Un debutto in realtà piuttosto movimentato quello della campionessa triestina, rimasto impresso nella memoria tra i riflessi di un infortunio, di una tifoseria da campanile e persino per un "look" fuori moda: «Non avevo mai fatto una vera gara di fioretto - rammenta Irene Camber -, ma soltanto esibizioni. Il mio maestro mi reputò in grado di esordire, mio padre diede il permesso e mi presentai a Udine, era un campionato regionale. Ero inesperta, anche nell'abbigliamento, dal momento che mi presentai in pedana in gonnellino, come ero solita fare nei saggi societari. Ero l'unica conciata in quel modo - ricorda ridendo - e pensai di essere del tutto fuori posto. Le cose peggiorarono una volta in pedana dove incontrai una mancina per avversaria, presi male le misure e volai letteralmente giù dalla pedana, dove fui sommersa dai fischi della tifoseria friulana nei confronti di una triestina...».

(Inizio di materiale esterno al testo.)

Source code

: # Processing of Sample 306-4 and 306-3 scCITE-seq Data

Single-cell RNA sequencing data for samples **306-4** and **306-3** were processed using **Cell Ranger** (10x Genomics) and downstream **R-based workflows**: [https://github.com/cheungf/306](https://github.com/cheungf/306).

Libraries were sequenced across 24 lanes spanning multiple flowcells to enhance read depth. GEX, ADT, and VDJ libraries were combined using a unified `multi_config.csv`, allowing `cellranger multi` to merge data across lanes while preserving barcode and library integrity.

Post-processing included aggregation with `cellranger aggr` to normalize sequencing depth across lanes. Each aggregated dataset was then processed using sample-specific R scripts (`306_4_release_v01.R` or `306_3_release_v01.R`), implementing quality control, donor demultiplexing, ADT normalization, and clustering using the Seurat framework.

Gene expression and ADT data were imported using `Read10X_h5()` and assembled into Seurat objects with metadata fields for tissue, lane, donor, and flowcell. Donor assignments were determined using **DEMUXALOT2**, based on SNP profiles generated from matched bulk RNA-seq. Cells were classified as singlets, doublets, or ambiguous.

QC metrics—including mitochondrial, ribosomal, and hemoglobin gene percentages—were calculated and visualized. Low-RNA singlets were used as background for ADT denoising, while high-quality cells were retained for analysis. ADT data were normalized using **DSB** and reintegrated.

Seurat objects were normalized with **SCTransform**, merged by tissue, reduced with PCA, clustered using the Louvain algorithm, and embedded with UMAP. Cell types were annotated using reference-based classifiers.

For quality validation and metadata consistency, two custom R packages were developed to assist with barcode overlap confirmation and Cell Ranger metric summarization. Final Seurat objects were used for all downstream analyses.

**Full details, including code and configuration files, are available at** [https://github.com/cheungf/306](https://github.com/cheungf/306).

Altri tempi, anche per la scherma. La aspirante olimpionica in gonnellino si prenderà poi rivincite niente male in carriera, concedendosi tra l'altro un lungo periodo di pausa, anche per dare respiro alle altre grandi passioni della sua vita, il pianoforte e gli studi in Chimica industriale negli anni dell'Università di Padova.
Dalla soglia sbagliata in via Ginnastica sono passati quasi ottant'anni ma Irene Camber non ha mai smesso di respirare a modo suo la scherma, quella passione sorta quasi per caso e con cui anche oggi formula auspici e valori, "stoccando" anche l'anagrafe: «Cifra tonda la mia, niente male - conclude serena -. E che non mi impedisce di seguire alcune vicende della scherma, dove purtroppo vedo una propensione al professionismo ma in forma negativa e non consona allo spirito. L'importante resta comunque il sano rapporto con il Maestro. E' lui che deve farci capire che la scherma è in fondo come una partita di scacchi. Da affrontare sempre con molta tecnica e tanta testa...».